Dalla Sicilia occidentale iniziarono a essere esportati in tutto il Mediterraneo. La pasta secca era infatti un prodotto facilmente conservabile, adatta a viaggi lunghi. Verso la fine del 12° secolo, gli antenati degli spaghetti approdarono ad Amalfi e a Napoli e, nel secolo successivo, a Salerno. È in queste zone che acquisiranno definitivamente il loro aspetto odierno e verranno messe a punto le tecniche di lavorazione ed essiccazione attuali.
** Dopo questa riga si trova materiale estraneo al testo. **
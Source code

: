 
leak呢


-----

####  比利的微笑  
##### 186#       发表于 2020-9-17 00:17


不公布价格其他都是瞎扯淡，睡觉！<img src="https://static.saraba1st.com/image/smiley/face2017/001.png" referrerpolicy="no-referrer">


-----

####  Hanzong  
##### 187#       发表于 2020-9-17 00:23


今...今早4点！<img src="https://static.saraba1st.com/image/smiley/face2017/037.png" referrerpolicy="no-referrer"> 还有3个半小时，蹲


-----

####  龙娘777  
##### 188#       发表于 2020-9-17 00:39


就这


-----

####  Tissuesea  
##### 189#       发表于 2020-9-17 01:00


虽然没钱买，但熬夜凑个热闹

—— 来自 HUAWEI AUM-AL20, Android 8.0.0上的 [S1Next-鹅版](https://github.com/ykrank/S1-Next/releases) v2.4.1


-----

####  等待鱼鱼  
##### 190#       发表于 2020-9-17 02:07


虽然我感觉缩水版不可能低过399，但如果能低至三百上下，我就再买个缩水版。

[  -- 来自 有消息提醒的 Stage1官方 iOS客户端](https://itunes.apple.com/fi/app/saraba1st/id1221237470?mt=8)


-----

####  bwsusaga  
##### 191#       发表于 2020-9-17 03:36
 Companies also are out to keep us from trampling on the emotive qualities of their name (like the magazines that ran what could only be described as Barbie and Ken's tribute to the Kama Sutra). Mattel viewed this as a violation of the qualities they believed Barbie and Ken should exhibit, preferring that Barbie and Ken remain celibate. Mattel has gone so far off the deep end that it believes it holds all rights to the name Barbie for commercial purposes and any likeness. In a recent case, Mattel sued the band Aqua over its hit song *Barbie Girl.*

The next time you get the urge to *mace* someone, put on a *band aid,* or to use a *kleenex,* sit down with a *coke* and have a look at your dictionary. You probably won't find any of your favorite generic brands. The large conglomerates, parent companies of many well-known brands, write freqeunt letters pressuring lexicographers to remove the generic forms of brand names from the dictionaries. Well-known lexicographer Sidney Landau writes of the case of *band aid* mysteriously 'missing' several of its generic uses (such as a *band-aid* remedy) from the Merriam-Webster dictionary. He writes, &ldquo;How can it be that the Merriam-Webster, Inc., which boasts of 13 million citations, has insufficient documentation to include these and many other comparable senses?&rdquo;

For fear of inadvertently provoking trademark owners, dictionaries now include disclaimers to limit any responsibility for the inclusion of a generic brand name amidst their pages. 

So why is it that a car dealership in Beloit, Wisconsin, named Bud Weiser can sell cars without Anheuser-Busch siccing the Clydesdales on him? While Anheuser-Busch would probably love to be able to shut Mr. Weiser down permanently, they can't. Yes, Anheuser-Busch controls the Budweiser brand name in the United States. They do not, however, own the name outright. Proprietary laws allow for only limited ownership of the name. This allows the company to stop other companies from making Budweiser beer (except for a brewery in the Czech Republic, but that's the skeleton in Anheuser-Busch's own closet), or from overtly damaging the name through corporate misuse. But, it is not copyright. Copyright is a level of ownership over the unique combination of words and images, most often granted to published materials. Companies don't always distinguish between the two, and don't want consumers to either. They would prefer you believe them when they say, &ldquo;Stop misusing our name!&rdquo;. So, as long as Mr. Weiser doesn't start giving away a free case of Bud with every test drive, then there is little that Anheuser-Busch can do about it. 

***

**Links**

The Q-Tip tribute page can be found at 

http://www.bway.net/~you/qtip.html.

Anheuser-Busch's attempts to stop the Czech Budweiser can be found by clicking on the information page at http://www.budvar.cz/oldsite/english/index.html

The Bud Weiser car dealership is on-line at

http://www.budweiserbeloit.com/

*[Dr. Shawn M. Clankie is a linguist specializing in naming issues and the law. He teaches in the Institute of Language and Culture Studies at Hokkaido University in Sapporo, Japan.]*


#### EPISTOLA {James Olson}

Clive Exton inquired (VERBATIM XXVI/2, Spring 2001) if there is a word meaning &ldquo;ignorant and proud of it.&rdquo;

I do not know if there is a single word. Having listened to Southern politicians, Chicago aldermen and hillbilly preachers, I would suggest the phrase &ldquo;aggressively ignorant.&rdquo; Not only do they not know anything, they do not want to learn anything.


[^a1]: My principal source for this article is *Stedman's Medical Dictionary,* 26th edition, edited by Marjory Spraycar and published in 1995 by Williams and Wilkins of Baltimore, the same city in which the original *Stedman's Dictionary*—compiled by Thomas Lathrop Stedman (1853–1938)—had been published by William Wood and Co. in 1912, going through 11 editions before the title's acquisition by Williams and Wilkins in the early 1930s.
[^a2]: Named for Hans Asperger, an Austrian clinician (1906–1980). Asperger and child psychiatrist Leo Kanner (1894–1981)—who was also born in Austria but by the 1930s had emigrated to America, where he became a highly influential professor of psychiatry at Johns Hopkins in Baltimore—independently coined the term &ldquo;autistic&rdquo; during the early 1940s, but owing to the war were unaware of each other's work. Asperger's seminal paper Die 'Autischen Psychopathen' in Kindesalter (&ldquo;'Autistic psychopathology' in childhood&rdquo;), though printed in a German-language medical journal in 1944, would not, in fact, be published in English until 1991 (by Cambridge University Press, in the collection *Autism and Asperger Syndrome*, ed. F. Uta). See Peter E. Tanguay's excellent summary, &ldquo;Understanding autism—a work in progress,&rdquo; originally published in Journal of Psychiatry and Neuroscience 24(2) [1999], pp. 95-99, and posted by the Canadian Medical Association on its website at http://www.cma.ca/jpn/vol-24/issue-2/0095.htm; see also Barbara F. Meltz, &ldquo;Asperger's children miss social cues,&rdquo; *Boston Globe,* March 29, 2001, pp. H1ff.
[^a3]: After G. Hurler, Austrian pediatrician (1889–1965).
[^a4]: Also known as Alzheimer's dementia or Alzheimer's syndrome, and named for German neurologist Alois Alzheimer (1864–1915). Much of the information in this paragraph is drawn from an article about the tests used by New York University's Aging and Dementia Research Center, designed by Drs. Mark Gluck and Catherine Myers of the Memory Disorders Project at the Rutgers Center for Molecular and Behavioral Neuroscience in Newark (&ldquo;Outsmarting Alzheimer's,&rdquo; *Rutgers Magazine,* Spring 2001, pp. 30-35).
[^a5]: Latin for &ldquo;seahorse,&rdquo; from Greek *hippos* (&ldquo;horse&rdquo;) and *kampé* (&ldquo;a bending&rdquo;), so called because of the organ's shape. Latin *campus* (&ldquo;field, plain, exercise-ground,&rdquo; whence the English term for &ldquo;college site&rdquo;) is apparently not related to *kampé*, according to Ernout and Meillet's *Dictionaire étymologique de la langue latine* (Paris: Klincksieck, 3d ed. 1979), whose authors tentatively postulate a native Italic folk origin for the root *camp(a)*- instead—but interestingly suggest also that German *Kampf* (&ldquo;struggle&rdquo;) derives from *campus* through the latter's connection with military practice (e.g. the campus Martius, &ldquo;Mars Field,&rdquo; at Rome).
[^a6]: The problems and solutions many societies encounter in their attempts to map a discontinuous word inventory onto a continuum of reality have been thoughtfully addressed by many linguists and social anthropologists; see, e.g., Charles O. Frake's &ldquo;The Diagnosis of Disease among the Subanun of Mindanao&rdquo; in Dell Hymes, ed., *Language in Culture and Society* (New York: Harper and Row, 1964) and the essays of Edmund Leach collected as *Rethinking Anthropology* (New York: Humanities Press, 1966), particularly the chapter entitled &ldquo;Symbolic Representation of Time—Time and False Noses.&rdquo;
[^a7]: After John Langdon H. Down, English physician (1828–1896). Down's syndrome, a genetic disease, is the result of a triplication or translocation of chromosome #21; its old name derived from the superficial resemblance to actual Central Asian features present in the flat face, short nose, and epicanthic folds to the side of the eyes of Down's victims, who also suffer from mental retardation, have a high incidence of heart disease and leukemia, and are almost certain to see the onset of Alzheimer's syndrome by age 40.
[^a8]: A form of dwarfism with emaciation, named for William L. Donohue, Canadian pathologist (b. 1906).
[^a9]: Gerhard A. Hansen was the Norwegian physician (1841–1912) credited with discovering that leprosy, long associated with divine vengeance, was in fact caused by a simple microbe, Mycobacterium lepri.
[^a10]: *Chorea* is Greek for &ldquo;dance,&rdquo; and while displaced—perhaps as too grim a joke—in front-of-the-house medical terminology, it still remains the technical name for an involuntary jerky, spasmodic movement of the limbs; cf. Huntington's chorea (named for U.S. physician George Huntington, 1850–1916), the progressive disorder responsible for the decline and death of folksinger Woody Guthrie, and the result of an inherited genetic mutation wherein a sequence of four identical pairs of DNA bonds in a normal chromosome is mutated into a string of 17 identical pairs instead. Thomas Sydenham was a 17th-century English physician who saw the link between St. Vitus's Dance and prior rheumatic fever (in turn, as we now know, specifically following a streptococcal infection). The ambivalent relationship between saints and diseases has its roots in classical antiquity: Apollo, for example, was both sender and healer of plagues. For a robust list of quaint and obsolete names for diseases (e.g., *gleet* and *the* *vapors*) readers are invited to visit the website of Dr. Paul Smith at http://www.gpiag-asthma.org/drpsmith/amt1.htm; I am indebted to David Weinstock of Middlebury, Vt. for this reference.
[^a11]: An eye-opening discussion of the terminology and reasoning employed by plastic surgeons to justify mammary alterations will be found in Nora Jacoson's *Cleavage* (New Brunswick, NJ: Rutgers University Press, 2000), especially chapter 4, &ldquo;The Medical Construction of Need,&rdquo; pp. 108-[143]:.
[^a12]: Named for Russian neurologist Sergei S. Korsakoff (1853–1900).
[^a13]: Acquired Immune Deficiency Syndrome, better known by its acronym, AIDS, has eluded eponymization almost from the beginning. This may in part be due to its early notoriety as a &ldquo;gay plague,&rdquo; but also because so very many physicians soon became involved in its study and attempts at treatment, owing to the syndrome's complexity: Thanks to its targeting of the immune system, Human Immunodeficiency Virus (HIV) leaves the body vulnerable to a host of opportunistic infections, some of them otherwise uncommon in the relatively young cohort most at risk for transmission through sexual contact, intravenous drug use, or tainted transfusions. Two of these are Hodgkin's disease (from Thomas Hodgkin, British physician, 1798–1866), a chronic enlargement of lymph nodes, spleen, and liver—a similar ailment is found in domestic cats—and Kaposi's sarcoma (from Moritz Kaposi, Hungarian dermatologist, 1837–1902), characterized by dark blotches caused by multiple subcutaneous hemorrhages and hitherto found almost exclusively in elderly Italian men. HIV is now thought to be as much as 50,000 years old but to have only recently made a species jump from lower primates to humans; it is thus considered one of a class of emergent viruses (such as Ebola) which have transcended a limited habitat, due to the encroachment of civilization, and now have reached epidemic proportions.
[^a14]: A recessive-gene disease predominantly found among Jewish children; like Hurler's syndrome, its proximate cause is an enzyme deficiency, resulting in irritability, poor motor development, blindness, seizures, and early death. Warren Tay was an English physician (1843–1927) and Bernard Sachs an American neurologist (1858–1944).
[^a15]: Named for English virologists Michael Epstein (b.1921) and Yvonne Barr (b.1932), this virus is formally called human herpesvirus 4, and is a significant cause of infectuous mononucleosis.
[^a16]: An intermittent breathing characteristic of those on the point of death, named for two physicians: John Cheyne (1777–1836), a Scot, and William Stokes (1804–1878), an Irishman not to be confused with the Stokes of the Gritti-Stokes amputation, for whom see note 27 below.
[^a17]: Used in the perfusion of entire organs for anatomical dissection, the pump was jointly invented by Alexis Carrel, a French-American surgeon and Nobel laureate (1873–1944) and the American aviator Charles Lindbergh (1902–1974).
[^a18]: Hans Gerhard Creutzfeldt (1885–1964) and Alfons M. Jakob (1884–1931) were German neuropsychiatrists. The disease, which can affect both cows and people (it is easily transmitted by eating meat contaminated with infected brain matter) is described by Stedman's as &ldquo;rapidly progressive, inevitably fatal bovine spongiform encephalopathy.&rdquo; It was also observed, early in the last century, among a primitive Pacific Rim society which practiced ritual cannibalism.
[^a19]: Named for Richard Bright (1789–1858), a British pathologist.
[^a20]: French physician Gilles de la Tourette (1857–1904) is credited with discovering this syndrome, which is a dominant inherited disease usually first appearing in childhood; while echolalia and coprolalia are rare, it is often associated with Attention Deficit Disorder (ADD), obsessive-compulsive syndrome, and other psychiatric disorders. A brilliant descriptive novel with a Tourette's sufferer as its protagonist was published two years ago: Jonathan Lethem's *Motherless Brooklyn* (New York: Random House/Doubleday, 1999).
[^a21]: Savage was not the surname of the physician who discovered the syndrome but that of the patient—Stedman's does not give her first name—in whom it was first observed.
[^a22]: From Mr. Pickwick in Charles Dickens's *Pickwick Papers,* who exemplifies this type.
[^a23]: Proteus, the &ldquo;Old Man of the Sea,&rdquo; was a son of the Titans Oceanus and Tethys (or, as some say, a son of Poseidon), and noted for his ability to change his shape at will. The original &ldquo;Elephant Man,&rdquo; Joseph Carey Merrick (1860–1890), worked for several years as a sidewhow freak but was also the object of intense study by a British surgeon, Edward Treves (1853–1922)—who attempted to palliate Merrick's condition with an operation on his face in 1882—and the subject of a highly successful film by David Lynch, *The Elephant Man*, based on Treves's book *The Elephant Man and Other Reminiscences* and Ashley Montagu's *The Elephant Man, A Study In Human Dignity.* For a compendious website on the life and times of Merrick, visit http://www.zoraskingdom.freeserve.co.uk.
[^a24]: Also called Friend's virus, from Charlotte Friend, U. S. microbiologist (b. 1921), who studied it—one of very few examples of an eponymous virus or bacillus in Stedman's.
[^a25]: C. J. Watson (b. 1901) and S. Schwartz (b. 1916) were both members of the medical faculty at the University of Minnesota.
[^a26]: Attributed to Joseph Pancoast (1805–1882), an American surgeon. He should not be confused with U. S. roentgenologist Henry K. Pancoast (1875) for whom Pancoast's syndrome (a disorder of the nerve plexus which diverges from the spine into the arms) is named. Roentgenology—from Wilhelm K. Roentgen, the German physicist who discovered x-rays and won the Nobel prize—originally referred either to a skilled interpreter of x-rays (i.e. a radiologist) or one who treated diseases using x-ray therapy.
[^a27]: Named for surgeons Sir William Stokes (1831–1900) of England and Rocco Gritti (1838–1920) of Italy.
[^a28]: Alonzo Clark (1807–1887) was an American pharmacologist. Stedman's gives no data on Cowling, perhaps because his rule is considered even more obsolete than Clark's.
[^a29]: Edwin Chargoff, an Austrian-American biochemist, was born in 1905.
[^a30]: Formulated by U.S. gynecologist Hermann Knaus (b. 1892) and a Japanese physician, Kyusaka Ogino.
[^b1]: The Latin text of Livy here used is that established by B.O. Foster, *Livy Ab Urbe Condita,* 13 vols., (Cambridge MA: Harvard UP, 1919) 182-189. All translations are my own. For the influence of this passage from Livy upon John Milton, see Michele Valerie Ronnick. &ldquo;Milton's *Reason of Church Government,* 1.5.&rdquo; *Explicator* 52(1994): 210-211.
In particolare a Gragnano, dove nacquero i primi grandi pastifici artigianali che fecero diventare la località il cuore della produzione. Nello stesso periodo, la pasta secca filiforme iniziò a diffondersi nel resto del Sud Italia, ma anche nei territori settentrionali. Sempre in Campania, nel corso dell’800, prese il via la prima meccanizzazione nella produzione delle paste alimentari, tra cui gli spaghetti.

Il nome “spaghetti”

Fino a questo punto della storia, tuttavia, il prodotto era conosciuto con altri nomi: il generico “maccheroni” (o “maccaroni”) oppure “vermicelli”, che è rimasto in uso per indicare gli spaghetti più spessi. Fu il poeta e commediografo napoletano Antonio Viviani a usare per la prima volta il termine spaghetti nella sua opera Li maccheroni di Napoli, pubblicata nel 1824, una storpiatura della parola “spago” in senso diminutivo. Da quel momento, il vocabolo è entrato nelle cucine degli italiani per rimanerci definitivamente.